Le fait que la relation soit née sur un site de rencontre ne constitue pas un motif de refus en soi. Mais, comme dans tout dossier familial transnational, une présentation claire du parcours du couple évite les contradictions : dates de rencontre, voyages, mariage civil, coordonnées cohérentes et documents correctement traduits lorsque cela est requis.
Préparer un dossier crédible sans tomber dans la surenchère

La qualité d’un dossier ne tient pas seulement au nombre de pièces. Elle tient à sa cohérence. Les noms, dates de naissance, dates de mariage, adresses et traductions doivent correspondre d’un document à l’autre. Une erreur matérielle peut entraîner une demande de complément, voire nourrir un doute qu’il aurait été simple d’éviter.
Une méthode pratique consiste à préparer un dossier en trois ensembles :
- État civil et statut juridique : passeports, actes de naissance, acte de mariage, transcription lorsqu’elle s’applique, titre de séjour du demandeur en France.
- Conditions de vie en France : justificatifs de domicile, ressources, logement et documents spécifiques au regroupement familial.
- Réalité de la relation : chronologie concise, visites, communications et éléments permettant de comprendre le projet de vie commune.
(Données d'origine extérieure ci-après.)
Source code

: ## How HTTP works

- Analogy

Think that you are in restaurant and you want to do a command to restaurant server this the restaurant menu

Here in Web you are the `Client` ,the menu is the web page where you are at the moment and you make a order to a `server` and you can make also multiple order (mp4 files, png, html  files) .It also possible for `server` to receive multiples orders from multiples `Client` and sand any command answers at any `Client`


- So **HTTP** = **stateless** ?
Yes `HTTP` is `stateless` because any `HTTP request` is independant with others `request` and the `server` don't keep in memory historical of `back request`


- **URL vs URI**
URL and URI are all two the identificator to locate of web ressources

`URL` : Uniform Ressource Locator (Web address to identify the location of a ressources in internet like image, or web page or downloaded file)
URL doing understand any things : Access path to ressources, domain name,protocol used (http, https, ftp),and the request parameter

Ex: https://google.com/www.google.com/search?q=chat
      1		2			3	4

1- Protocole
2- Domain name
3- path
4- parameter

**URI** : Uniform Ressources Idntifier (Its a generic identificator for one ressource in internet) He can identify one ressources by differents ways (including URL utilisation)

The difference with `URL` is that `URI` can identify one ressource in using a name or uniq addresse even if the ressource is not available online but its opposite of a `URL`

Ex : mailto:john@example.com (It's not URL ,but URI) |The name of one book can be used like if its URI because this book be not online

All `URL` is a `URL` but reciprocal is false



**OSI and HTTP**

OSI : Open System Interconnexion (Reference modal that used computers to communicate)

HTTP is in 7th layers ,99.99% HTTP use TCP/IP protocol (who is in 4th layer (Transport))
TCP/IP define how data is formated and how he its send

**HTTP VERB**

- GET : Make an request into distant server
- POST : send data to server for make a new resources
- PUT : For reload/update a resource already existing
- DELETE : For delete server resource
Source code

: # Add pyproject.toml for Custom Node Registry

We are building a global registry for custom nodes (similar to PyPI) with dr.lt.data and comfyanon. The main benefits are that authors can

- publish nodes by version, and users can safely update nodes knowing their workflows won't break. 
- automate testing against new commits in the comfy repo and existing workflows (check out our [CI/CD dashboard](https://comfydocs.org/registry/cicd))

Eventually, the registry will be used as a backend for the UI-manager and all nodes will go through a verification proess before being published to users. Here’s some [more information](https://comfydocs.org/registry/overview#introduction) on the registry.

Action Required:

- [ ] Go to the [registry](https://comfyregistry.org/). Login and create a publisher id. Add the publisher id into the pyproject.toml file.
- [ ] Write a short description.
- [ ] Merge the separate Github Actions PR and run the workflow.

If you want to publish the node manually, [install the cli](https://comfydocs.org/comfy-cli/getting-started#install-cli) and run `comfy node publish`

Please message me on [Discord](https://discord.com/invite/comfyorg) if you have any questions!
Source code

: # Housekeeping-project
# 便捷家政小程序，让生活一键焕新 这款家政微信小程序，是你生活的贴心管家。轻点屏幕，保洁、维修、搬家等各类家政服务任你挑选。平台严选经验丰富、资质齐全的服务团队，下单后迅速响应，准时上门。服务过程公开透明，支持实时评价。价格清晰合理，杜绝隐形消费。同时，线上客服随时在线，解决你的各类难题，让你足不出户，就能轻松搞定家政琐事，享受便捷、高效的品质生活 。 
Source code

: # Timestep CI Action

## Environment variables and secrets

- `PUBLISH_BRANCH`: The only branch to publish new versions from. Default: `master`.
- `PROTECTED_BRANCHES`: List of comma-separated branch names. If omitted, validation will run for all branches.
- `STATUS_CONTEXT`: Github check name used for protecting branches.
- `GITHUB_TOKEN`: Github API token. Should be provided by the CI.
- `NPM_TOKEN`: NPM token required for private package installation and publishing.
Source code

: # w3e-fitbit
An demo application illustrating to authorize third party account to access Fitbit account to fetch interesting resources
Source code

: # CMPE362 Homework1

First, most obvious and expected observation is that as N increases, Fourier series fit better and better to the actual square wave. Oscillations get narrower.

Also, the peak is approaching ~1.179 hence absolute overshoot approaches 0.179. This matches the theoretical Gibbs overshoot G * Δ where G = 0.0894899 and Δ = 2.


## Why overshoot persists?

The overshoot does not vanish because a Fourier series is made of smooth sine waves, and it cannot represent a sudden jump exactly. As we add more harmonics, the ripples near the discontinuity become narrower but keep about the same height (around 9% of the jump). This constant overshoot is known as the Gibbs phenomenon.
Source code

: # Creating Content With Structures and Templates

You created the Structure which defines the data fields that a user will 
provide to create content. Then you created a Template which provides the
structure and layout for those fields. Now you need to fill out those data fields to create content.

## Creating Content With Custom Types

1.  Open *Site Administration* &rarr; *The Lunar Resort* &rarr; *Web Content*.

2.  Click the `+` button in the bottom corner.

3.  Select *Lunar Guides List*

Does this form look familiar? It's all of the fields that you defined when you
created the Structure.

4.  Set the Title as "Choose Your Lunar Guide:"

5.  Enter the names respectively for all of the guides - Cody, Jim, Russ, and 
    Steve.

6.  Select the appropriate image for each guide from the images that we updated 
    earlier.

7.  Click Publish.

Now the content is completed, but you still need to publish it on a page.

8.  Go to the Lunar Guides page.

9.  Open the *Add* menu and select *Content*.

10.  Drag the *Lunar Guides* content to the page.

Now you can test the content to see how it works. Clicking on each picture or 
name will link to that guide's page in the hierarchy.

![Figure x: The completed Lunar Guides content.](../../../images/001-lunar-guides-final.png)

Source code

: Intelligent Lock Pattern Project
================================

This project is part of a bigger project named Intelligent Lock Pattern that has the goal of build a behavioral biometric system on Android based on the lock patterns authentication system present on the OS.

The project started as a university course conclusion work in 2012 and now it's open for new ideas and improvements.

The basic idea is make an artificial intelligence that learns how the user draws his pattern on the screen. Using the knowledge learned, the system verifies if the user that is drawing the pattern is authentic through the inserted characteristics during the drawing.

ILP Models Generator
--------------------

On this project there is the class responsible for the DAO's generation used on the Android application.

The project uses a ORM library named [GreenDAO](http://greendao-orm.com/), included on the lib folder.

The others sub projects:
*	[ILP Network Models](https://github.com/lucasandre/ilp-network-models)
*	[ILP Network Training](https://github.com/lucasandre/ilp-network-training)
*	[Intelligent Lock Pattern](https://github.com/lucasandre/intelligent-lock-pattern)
Les documents rédigés dans une langue étrangère peuvent nécessiter une traduction conforme aux exigences de l’administration. Il faut suivre précisément la liste remise par le consulat ou le service instructeur, car une pièce acceptée dans un contexte ne l’est pas nécessairement dans un autre.
Les conseils relationnels sur l’éloignement, la patience ou les attentes des familles ont leur place, mais ils sont déjà développés dans notre dossier sur le mariage à distance et les couples transnationaux musulmans. Ici, l’enjeu est de transformer une situation familiale réelle en dossier administratif clair et vérifiable.
Refus de visa, recours et rôle de l’avocat en droit des étrangers
Un refus de visa ou une décision défavorable dans un parcours de regroupement familial ne doit pas être traité comme une simple formalité contrariée. Il faut d’abord lire attentivement la décision, identifier son motif et vérifier les délais de recours mentionnés. En matière de refus de visa, un recours administratif peut notamment relever de la Commission de recours contre les décisions de refus de visa d’entrée en France (CRRV), selon les règles applicables à la décision concernée.
Un avocat en droit des étrangers peut être particulièrement utile lorsque le dossier comporte une difficulté d’état civil, une contestation sur la sincérité du mariage, un antécédent administratif, une séparation géographique mal comprise ou une urgence familiale. Son rôle n’est pas de « garantir » l’obtention d’un visa : aucun professionnel sérieux ne peut le promettre. Il peut en revanche analyser les motifs, structurer les pièces et orienter le recours dans les formes et délais requis.
Pour les questions situées à l’interface du couple, du mariage et du droit familial, vous pouvez également lire notre entretien avec une avocate en droit de la famille sur le mariage mixte. En cas de contentieux migratoire, privilégiez toutefois une consultation auprès d’un praticien rompu au droit des étrangers.
Construire le projet de départ sur des informations officielles
La démarche la plus protectrice consiste à consulter le consulat de France compétent avant d’engager des dépenses ou d’annoncer une date d’installation définitive. Les témoignages lus en ligne peuvent aider à comprendre l’expérience vécue, mais ils ne remplacent ni les instructions du poste consulaire, ni les règles applicables à votre titre de séjour, votre pays de mariage et votre situation familiale.
Dans un dossier complexe, une consultation avec un avocat spécialisé en droit des étrangers permet souvent de repérer tôt une difficulté de transcription, de ressources, de logement ou de preuves de relation. Chaque situation administrative est différente : mieux vaut préparer un dossier exact et patient que reproduire mécaniquement le parcours d’un autre couple.